Look over the entries below. Report how many lines hold the word "jauge", and only that.

[DATA RECORDS Boundary: Start]

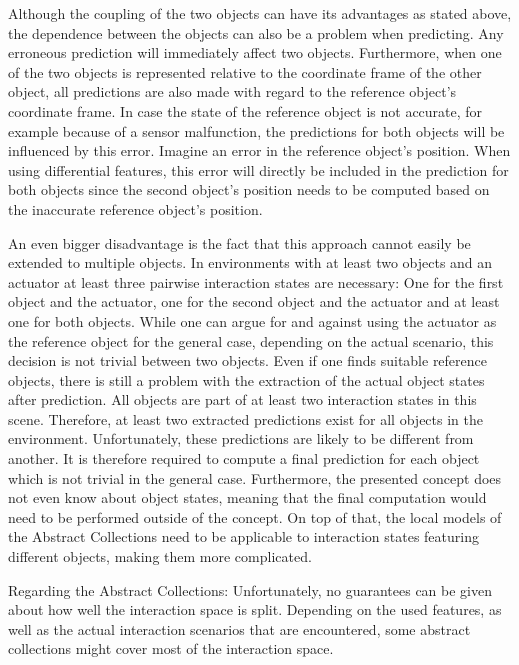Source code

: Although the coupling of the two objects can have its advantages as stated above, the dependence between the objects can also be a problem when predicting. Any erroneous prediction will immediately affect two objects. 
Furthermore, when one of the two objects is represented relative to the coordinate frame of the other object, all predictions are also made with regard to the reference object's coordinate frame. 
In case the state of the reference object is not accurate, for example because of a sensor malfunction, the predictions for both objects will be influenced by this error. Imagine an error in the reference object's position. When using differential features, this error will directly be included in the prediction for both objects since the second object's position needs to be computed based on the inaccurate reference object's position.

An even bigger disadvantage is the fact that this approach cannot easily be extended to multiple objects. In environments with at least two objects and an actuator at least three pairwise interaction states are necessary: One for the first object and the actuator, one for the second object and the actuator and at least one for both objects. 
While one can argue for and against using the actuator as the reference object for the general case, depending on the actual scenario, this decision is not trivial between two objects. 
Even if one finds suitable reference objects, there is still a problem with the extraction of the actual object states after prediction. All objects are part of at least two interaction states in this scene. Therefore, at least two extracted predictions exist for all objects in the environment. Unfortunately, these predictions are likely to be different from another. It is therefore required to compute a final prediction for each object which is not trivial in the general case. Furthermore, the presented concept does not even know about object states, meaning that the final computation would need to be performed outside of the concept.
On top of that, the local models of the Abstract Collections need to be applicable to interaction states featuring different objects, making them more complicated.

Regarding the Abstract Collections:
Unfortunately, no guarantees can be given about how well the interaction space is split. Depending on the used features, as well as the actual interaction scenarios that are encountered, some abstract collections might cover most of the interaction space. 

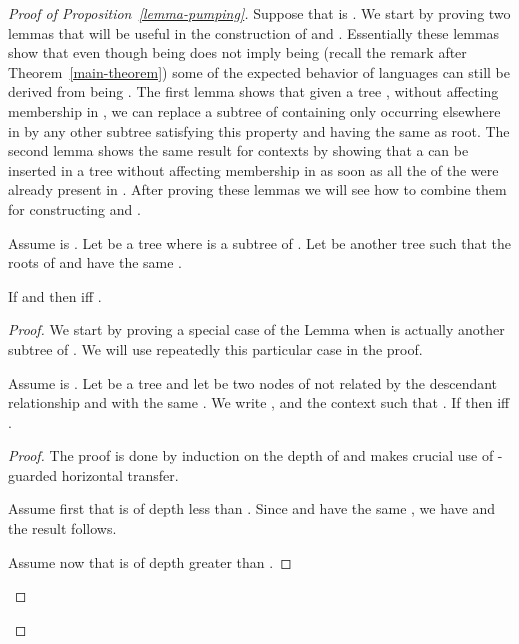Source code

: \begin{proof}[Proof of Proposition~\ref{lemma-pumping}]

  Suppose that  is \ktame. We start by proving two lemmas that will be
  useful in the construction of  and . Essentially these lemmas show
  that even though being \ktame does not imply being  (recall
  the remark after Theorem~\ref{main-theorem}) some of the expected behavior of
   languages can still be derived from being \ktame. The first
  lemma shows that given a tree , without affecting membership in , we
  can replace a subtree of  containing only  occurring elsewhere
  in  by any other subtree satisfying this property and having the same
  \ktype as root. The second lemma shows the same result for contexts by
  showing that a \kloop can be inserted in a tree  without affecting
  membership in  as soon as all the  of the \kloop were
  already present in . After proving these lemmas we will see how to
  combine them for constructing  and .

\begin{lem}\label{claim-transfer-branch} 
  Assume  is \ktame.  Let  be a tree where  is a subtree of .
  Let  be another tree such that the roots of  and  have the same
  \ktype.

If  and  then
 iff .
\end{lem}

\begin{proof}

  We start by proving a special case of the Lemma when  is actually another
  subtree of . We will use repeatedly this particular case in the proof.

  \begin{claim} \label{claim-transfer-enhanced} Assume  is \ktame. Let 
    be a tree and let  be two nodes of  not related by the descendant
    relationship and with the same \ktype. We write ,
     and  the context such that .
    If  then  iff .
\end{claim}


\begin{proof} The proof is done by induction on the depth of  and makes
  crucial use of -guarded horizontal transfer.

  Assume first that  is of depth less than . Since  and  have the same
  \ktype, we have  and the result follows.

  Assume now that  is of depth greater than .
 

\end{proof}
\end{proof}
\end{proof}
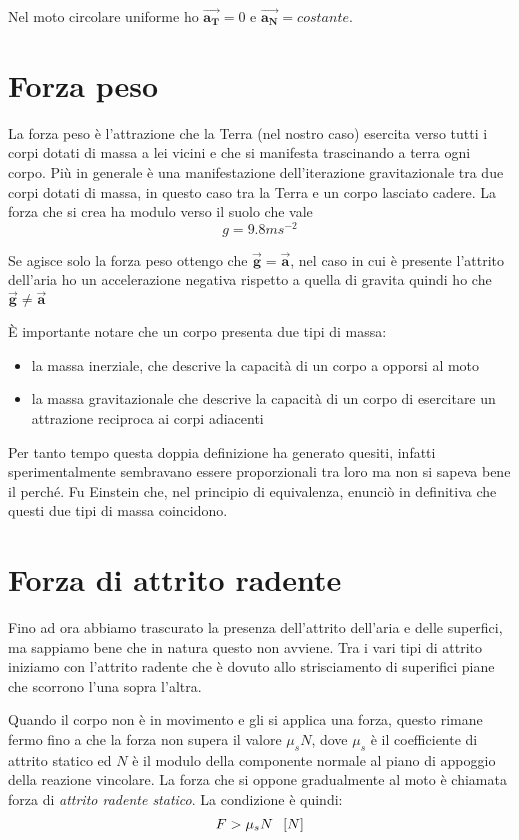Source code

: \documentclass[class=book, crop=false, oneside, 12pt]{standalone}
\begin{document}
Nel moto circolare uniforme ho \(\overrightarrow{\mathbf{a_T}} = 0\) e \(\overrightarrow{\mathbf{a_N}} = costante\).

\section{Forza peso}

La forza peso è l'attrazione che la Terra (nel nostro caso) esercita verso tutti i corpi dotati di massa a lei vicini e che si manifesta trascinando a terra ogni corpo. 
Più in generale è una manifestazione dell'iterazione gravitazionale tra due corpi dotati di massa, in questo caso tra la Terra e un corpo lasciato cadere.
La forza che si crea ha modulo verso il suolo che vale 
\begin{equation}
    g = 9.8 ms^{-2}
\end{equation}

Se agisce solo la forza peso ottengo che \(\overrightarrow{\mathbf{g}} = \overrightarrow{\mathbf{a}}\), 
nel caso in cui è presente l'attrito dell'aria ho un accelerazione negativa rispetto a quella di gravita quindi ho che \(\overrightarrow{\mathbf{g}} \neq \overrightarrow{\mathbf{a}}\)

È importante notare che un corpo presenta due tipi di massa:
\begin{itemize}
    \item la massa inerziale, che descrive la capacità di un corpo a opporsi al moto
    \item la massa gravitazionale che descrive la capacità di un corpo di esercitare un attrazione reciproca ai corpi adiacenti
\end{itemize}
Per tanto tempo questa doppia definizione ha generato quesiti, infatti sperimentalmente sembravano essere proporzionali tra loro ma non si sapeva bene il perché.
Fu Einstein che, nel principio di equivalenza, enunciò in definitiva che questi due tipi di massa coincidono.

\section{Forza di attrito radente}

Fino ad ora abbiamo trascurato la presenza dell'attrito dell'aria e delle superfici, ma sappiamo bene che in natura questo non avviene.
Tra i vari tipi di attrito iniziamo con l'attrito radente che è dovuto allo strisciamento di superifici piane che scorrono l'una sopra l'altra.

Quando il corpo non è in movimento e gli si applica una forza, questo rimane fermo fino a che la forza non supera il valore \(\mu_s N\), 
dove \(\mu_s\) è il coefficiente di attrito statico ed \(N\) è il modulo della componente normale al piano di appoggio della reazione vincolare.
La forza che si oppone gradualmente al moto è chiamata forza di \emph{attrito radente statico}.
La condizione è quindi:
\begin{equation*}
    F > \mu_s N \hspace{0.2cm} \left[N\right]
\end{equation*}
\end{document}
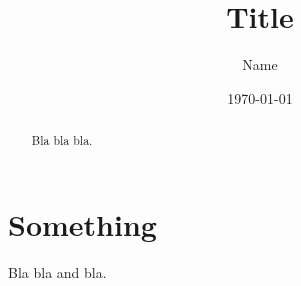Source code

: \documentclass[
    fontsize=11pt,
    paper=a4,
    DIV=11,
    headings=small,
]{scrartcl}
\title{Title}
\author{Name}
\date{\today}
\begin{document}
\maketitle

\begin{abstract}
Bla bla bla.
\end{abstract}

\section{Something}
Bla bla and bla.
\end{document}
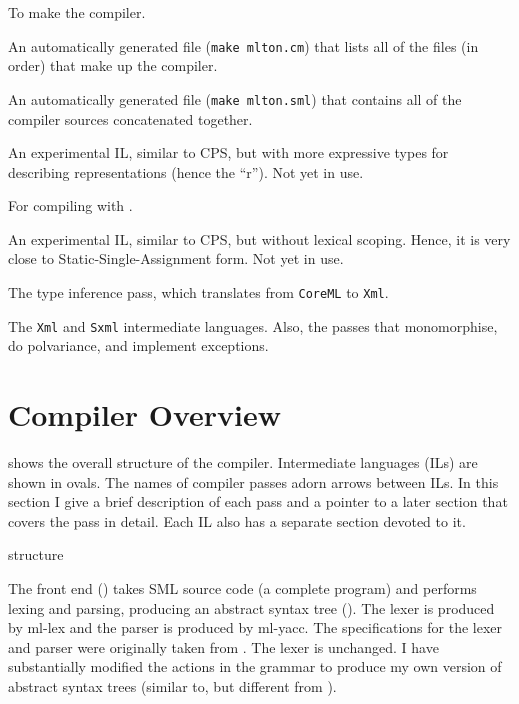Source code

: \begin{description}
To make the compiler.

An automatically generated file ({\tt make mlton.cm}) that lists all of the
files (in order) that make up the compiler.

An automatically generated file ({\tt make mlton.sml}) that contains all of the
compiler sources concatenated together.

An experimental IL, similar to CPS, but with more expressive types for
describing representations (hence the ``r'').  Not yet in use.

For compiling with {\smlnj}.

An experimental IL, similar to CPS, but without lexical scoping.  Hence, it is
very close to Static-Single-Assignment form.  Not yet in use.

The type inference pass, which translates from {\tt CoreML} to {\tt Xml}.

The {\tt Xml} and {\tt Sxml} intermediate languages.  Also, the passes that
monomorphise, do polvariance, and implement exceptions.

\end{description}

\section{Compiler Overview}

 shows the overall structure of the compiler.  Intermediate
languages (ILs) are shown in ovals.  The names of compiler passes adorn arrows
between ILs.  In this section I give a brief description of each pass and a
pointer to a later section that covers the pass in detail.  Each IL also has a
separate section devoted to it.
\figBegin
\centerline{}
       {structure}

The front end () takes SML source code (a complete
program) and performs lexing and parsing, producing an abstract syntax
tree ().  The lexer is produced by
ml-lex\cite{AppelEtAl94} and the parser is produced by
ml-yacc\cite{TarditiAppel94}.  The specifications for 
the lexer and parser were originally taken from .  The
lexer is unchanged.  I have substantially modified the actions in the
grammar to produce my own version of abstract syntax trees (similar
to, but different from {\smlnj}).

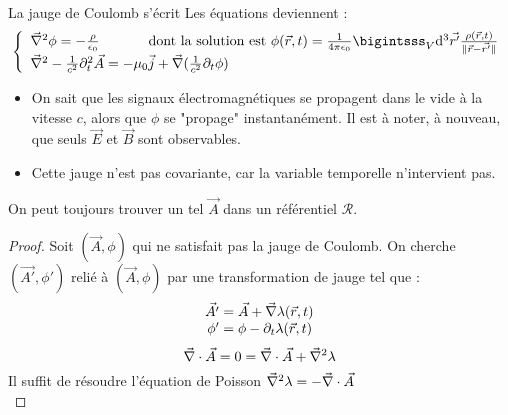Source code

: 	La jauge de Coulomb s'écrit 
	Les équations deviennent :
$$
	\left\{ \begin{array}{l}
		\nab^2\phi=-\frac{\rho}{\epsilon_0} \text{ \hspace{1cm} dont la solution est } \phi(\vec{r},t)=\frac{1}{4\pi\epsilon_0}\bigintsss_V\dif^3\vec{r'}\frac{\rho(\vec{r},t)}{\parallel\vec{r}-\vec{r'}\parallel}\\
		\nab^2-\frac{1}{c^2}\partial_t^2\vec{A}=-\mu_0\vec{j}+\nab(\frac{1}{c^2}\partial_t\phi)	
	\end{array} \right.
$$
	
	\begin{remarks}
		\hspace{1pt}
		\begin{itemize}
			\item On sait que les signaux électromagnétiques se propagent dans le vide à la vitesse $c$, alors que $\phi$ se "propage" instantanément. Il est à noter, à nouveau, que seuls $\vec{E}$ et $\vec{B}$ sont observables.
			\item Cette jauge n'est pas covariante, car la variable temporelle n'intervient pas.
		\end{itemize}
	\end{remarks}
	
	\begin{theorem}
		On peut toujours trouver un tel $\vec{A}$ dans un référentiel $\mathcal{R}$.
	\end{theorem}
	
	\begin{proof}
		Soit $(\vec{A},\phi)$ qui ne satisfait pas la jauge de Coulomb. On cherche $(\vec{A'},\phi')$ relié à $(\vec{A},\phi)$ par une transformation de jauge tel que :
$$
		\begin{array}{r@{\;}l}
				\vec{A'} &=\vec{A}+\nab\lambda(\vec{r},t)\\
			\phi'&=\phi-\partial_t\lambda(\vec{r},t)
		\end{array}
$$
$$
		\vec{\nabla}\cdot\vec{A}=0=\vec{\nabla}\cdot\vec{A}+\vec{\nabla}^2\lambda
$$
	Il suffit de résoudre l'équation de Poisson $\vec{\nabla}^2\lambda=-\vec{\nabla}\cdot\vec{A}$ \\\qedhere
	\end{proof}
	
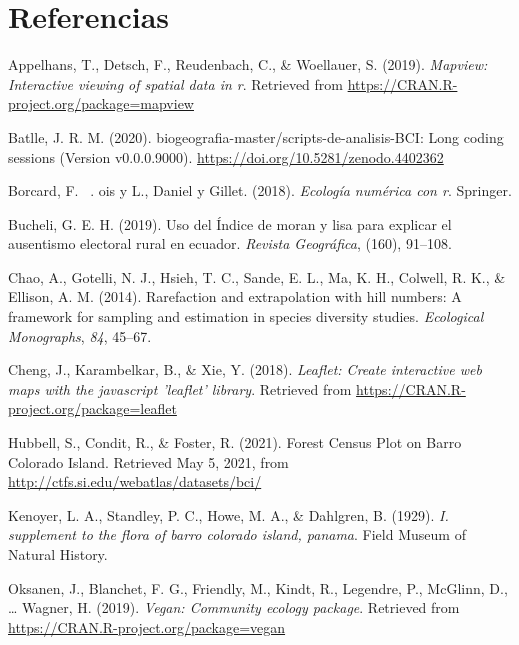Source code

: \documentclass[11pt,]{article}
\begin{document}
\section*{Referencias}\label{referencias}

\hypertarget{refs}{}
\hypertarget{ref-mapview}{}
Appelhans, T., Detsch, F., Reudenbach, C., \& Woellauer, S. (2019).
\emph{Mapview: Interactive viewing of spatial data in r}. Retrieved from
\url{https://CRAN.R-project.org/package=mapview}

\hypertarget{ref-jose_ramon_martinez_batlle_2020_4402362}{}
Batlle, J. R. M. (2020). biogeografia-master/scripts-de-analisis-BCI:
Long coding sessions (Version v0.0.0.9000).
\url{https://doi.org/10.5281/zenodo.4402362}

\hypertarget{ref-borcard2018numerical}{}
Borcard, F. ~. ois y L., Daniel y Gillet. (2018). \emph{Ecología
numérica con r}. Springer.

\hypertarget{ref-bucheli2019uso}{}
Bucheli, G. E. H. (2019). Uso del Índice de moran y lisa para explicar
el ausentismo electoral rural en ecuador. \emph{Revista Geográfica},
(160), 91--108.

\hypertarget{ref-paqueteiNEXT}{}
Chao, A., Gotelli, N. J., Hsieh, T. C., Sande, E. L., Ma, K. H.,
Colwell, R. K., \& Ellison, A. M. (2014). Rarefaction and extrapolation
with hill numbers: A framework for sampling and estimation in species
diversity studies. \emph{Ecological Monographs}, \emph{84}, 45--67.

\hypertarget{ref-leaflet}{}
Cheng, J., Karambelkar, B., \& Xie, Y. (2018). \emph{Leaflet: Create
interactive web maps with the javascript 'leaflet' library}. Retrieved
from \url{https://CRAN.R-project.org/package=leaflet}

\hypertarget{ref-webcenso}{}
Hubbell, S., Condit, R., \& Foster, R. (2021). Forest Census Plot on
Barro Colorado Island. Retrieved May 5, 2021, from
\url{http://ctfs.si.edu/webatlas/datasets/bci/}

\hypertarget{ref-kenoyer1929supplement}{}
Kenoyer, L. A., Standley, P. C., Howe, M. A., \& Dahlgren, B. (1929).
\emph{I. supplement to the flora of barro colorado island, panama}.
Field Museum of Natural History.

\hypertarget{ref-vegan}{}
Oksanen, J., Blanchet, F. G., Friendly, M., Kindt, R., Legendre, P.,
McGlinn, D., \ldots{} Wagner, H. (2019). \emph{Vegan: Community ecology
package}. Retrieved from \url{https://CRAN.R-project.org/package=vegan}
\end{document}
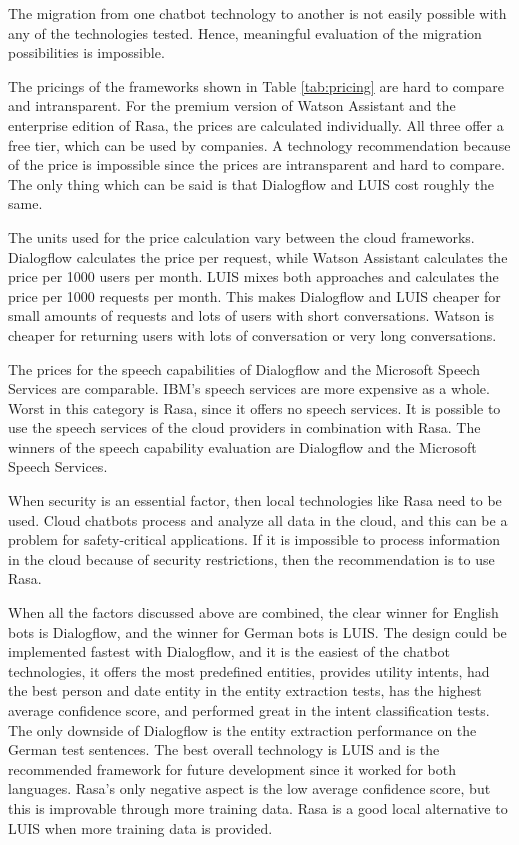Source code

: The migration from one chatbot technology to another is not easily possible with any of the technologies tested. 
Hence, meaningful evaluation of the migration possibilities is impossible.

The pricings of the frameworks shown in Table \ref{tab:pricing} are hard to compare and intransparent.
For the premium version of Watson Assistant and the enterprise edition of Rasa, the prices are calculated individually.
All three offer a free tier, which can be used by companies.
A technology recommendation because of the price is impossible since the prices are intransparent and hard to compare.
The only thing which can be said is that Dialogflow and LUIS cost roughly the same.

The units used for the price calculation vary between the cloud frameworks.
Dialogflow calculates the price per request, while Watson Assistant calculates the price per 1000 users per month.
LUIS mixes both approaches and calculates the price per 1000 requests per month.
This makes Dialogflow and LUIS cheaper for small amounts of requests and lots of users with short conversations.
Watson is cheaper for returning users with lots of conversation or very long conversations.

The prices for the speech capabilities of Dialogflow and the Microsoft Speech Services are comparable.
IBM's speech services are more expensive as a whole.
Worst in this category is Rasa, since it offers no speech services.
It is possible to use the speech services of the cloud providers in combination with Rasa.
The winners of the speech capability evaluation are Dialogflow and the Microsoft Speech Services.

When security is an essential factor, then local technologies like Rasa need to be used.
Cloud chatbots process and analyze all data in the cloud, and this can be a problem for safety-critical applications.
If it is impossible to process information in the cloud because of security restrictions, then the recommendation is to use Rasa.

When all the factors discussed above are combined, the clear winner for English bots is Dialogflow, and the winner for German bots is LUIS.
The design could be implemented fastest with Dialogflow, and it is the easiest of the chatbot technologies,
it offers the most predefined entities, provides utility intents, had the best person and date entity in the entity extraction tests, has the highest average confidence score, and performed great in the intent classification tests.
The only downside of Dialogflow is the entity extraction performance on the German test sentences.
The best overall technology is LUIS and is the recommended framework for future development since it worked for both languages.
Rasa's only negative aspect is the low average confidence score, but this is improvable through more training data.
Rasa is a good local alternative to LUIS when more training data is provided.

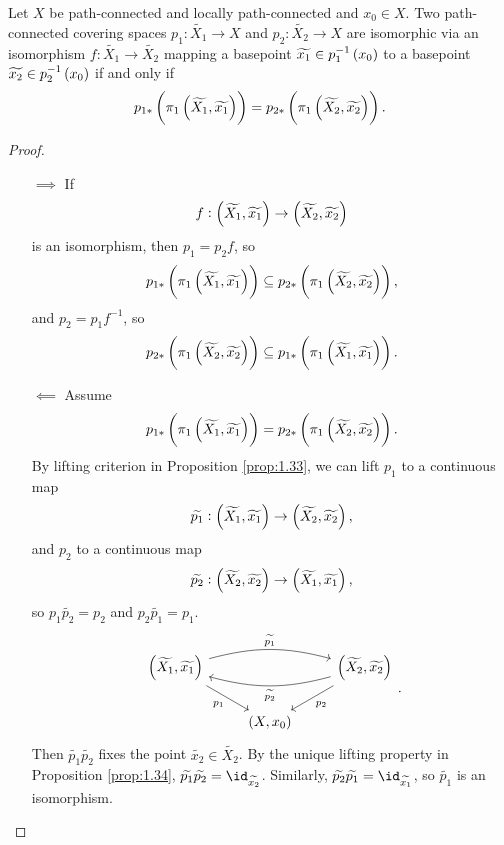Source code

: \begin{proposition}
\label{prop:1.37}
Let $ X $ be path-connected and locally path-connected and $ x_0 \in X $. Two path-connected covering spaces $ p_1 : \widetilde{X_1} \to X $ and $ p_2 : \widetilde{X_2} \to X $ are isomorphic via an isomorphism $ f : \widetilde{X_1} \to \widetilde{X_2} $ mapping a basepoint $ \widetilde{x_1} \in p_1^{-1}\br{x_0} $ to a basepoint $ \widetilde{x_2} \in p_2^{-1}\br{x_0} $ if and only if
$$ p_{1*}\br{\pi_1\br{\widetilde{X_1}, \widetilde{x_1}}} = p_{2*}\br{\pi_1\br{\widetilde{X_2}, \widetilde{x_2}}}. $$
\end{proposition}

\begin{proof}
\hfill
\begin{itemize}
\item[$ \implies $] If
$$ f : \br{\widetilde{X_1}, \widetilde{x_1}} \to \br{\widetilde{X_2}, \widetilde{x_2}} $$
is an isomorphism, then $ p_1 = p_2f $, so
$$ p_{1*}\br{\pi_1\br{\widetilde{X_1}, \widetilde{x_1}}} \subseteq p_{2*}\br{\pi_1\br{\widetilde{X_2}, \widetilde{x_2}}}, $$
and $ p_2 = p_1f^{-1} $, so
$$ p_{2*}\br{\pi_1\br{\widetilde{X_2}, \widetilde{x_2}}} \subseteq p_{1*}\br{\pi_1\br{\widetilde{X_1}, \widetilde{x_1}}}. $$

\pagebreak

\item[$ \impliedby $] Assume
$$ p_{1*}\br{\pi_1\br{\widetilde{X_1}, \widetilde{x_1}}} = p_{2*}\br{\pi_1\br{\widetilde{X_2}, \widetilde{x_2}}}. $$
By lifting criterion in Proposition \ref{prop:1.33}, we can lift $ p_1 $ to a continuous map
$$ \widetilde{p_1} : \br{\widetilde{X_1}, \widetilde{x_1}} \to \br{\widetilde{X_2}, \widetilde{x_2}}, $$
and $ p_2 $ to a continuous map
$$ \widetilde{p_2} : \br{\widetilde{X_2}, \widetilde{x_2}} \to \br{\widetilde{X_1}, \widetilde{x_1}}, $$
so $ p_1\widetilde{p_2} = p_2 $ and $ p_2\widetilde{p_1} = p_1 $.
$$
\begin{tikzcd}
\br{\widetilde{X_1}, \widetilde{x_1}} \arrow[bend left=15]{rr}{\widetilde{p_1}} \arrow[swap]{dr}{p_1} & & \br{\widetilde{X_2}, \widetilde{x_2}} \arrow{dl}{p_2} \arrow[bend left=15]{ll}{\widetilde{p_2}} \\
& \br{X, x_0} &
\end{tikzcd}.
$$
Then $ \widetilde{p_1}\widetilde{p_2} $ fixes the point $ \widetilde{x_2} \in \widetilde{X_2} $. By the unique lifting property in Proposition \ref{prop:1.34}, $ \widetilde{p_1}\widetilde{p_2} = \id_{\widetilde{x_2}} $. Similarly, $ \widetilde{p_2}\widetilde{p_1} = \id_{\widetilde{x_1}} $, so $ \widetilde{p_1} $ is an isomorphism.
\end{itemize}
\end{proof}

[DATA RECORDS Boundary: End]

**WRITTEN SOLUTION**
3